The University of Hawaii and the Defense POW/MIA Accounting Agency have officially entered into a new partnership agreement.
The two already have worked together, sharing various resources and research. But the five-year agreement signed Tuesday creates a formal framework that will give UH students and faculty access to the DPAA’s facilities and data collections for research, while DPAA will be able to call on UH’s own faculty, students and research to help it in its mission to find and identify the remains of missing service members from past conflicts.
UH President Wendy Hensel said that “this collaboration is built on a foundation of existing work between UH and DPAA, work that speaks to the talent and expertise of the dedicated staff, faculty and students, and pretty incredible work that we’ve done together.”
In 1976 the United States Army relocated what was then known as its Central Identification Laboratory to Honolulu.
“That laboratory was modest in scope and utilized rudimentary scientific methods,” DPAA Director Kelly McKeague said. “Because of innovative scientists, cutting-edge technology, that laboratory today is the preeminent human skeletal forensic laboratory in the world, bar none.”
Headquartered at Joint Base Pearl Harbor-Hickam, the agency operates its massive lab from there as well as coordinates a series of searches for fallen service members across the globe. Using a mixture of science and historic detective work, teams work around the world to find the remains of missing service members and bring them to Hawaii, where experts at the lab work to identify them.
Since 2021, DPAA and UH Manoa’s School of Anthropology have been partnering on developing the Cambodian Completion Iniative, a project aimed at helping train and educate Cambodian archaeologists that can assist American teams looking for fallen service members left missing in Cambodia.
McKeague said that, “There are currently two Cambodian students, Cambodian nationals, that are here (in Hawaii) getting their degree in anthropology, that will one day go back to help us with the missing in Cambodia, but also help Cambodia expand its anthropological capacity in country. So the ramifications for both DPAA and UH extend well beyond the state.”
More recently, DPAA worked with UH Manoa’s John A. Burns School of Medicine to develop a database of isotopes collected from the Willed Bodies Program to help better identify the remains of Asian American personnel missing from World War II and the Korean war.

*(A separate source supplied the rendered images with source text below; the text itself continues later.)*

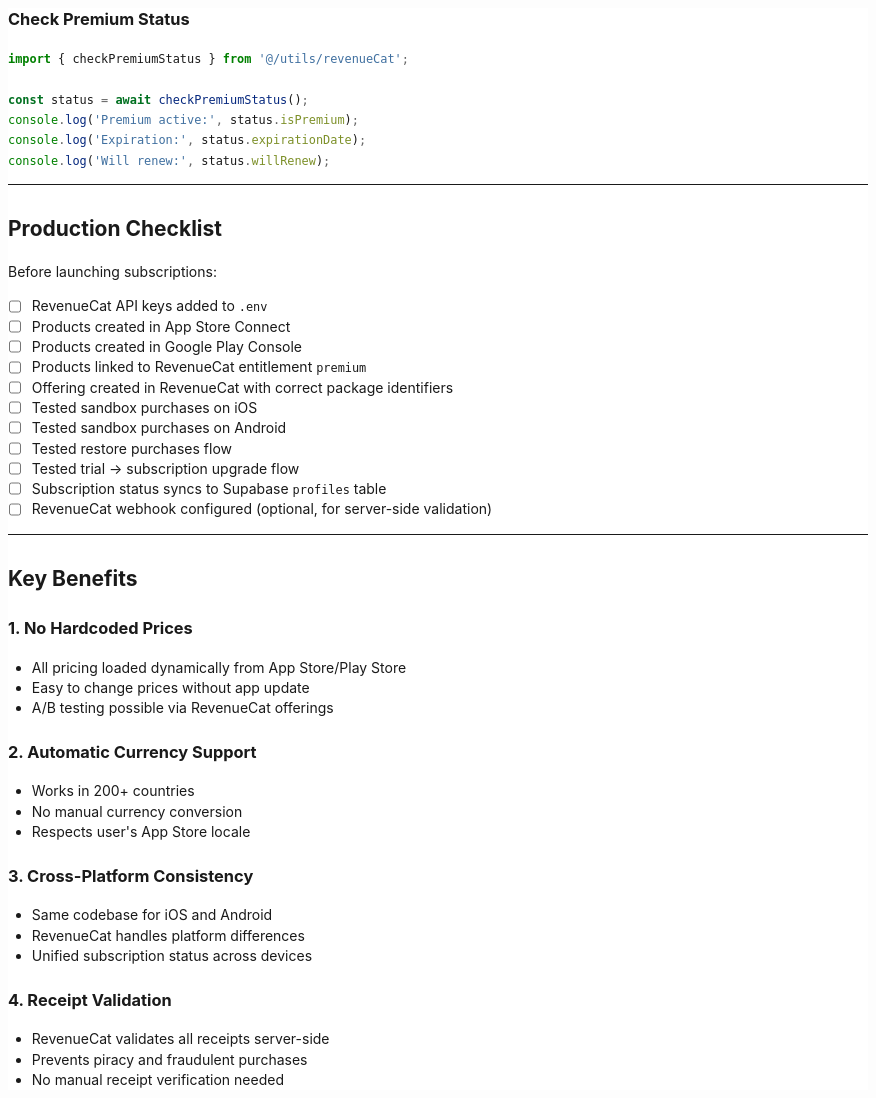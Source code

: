 ### Check Premium Status

```typescript
import { checkPremiumStatus } from '@/utils/revenueCat';

const status = await checkPremiumStatus();
console.log('Premium active:', status.isPremium);
console.log('Expiration:', status.expirationDate);
console.log('Will renew:', status.willRenew);
```

---

## Production Checklist

Before launching subscriptions:

- [ ] RevenueCat API keys added to `.env`
- [ ] Products created in App Store Connect
- [ ] Products created in Google Play Console
- [ ] Products linked to RevenueCat entitlement `premium`
- [ ] Offering created in RevenueCat with correct package identifiers
- [ ] Tested sandbox purchases on iOS
- [ ] Tested sandbox purchases on Android
- [ ] Tested restore purchases flow
- [ ] Tested trial → subscription upgrade flow
- [ ] Subscription status syncs to Supabase `profiles` table
- [ ] RevenueCat webhook configured (optional, for server-side validation)

---

## Key Benefits

### 1. **No Hardcoded Prices**
- All pricing loaded dynamically from App Store/Play Store
- Easy to change prices without app update
- A/B testing possible via RevenueCat offerings

### 2. **Automatic Currency Support**
- Works in 200+ countries
- No manual currency conversion
- Respects user's App Store locale

### 3. **Cross-Platform Consistency**
- Same codebase for iOS and Android
- RevenueCat handles platform differences
- Unified subscription status across devices

### 4. **Receipt Validation**
- RevenueCat validates all receipts server-side
- Prevents piracy and fraudulent purchases
- No manual receipt verification needed
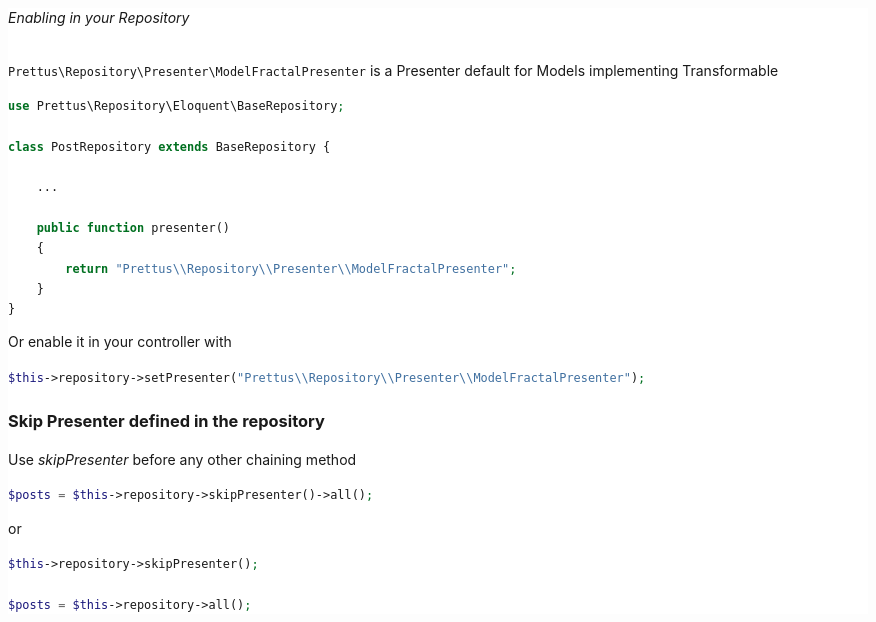 ###### Enabling in your Repository

`Prettus\Repository\Presenter\ModelFractalPresenter` is a Presenter default for Models implementing Transformable

```php
use Prettus\Repository\Eloquent\BaseRepository;

class PostRepository extends BaseRepository {

    ...

    public function presenter()
    {
        return "Prettus\\Repository\\Presenter\\ModelFractalPresenter";
    }
}
```

Or enable it in your controller with

```php
$this->repository->setPresenter("Prettus\\Repository\\Presenter\\ModelFractalPresenter");
```

### Skip Presenter defined in the repository

Use *skipPresenter* before any other chaining method

```php
$posts = $this->repository->skipPresenter()->all();
```

or

```php
$this->repository->skipPresenter();

$posts = $this->repository->all();
```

“These are powerful examples of how UH’s world-class research and expertise can be applied to real-world challenges and how our work here can have humanitarian impact across the world,” Hensel said. “This is what a partnership should look like. It’s very clearly a true exchange where each side grows stronger, where public institutions and federal agencies inspire the next generations of workers and public service and where together we come to serve a greater good.”
Under the administration of President Donald Trump, the Pentagon has been looking at programs to cut that leaders deem to be distractions from training for war and obtaining new weapons. Trump’s Defense Secretary Pete Hegseth made a point of visiting DPAA during his first tour of the Pacific when he stopped in Hawaii. He praised the work of the organization and its dedication to identifying fallen service members.
Hensel said that it’s “just important to continue to emphasize the importance of these partnerships formally, especially at a moment when some research funding is at risk, and to say there is high value in the partnerships that we offer across the board.”
McKeague said that “there’s funding, obviously, when we utilize capabilities here in the university, such as that isotope analysis … we pay for that research — as we should — and that research is boding well for results that it’s producing.”
The DPAA estimates that there are over 37,000 missing American service members that it believes are “recoverable.”
McKeague said that “those missing Americans present not just the numbers, but present a challenge because of time and the fact that their remains are exposed to environmental degradation.”
The agency’s teams at times brave difficult, even dangerous conditions. Earlier this year a team recovered remains from Laos in the vicinity of the Battle of Lima Site 85, a secret base the military used during the Vietnam War. Members of the recovery team trained beforehand at the U.S Marine Mountain Warfare Training Center, to move down steep cliffs to get to the remains.
McKeague said that working more closely with UH will help them find answers, and bring closure to the families of the fallen.
“It makes sense from the standpoint that it emboldens the partnerships that we have by having us avail us of the resources and capabilities of the University System, to include the School of Medicine,” McKeague said. “And so by mutual benefit, we at DPAA will benefit because of the capabilities of the university system in helping us find more missing Americans and bringing them home to their families.”